Application | Data sensitivity | Hosting location | Developed | Developer skills | Availability requirements | Safety | Risk profile |
EHR | Personal health data | Local | External | Verified during purchasing only | Critical | Direct impact on human lives in case of outage or data incorrectness | High |
Logistics | Only stock-related material information | Cloud setup verified by external security partner | Internal | No developers with a security focus | High | Potential impact on human lives in case stock is not complete | Medium |
Lunch | Personal information of employees | Local, no redundancy | Internal | No developers with a security focus | Low | No impact | Low |
Of course, when you create an application risk profiling program, you cannot respond to all these questions yourself. Therefore, you will need to work with, e.g., the application owner. It is however your responsibility, as owner of the application risk profiling program, to create questions that are simple enough so all application owners can answer these. If you need to explain every question to every application owner, the program will not scale nor succeed. In addition, you need to verify the answers and challenge those, based on knowledge of the internal context. In the end, the reason to run this program is to avoid having too much or too little security. If we get incorrect answers, we cannot achieve this.
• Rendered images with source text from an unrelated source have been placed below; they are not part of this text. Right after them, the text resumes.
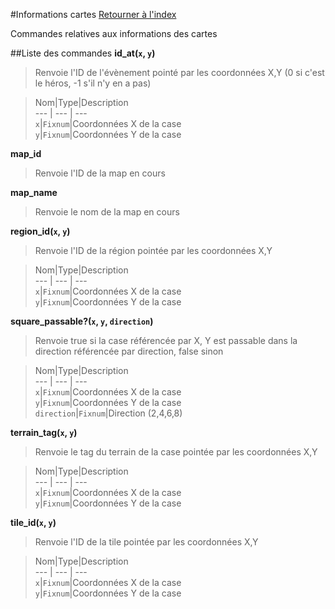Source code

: #Informations cartes
[Retourner à l'index](README.md)

Commandes relatives aux informations des cartes

##Liste des commandes
**id_at(`x`, `y`)**

> Renvoie l'ID de l'évènement pointé par les coordonnées X,Y (0 si c'est le héros, -1 s'il n'y en a pas)  
  
> Nom|Type|Description  
--- | --- | ---  
`x`|`Fixnum`|Coordonnées X de la case  
`y`|`Fixnum`|Coordonnées Y de la case  
  
**map_id**

> Renvoie l'ID de la map en cours  
  
>   
**map_name**

> Renvoie le nom de la map en cours  
  
>   
**region_id(`x`, `y`)**

> Renvoie l'ID de la région pointée par les coordonnées X,Y  
  
> Nom|Type|Description  
--- | --- | ---  
`x`|`Fixnum`|Coordonnées X de la case  
`y`|`Fixnum`|Coordonnées Y de la case  
  
**square_passable?(`x`, `y`, `direction`)**

> Renvoie true si la case référencée par X, Y est passable dans la direction référencée par direction, false sinon  
  
> Nom|Type|Description  
--- | --- | ---  
`x`|`Fixnum`|Coordonnées X de la case  
`y`|`Fixnum`|Coordonnées Y de la case  
`direction`|`Fixnum`|Direction (2,4,6,8)  
  
**terrain_tag(`x`, `y`)**

> Renvoie le tag du terrain de la case pointée par les coordonnées X,Y  
  
> Nom|Type|Description  
--- | --- | ---  
`x`|`Fixnum`|Coordonnées X de la case  
`y`|`Fixnum`|Coordonnées Y de la case  
  
**tile_id(`x`, `y`)**

> Renvoie l'ID de la tile pointée par les coordonnées X,Y  
  
> Nom|Type|Description  
--- | --- | ---  
`x`|`Fixnum`|Coordonnées X de la case  
`y`|`Fixnum`|Coordonnées Y de la case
Reiteration and monitoring
It is important to update the answers to your questions regularly because no application is static. There are always things that change to the application itself or the context of the application: the hosting location, the developers, the business use case, the libraries, etc. Therefore, once all or most applications have received an answer, you can repeat the exercise at a regular interval. You can also agree with other teams to get proactive updates when things are changing or look at the output of scanners to update the information on code and dependency vulnerabilities.
I hope these directions help you to set up a successful application risk profiling program.
For further reference, I can share with you OWASP Security Assurance Maturity Model (SAMM), mentioning application risk profiling. Industry specific standards, such as NTA 8120 for the energy sector refer to this. Noteworthy as well is the OWASP Application Security Verification Standard (ASVS), working with three verification levels, depending on the criticality of the app, resulting in different security requirements.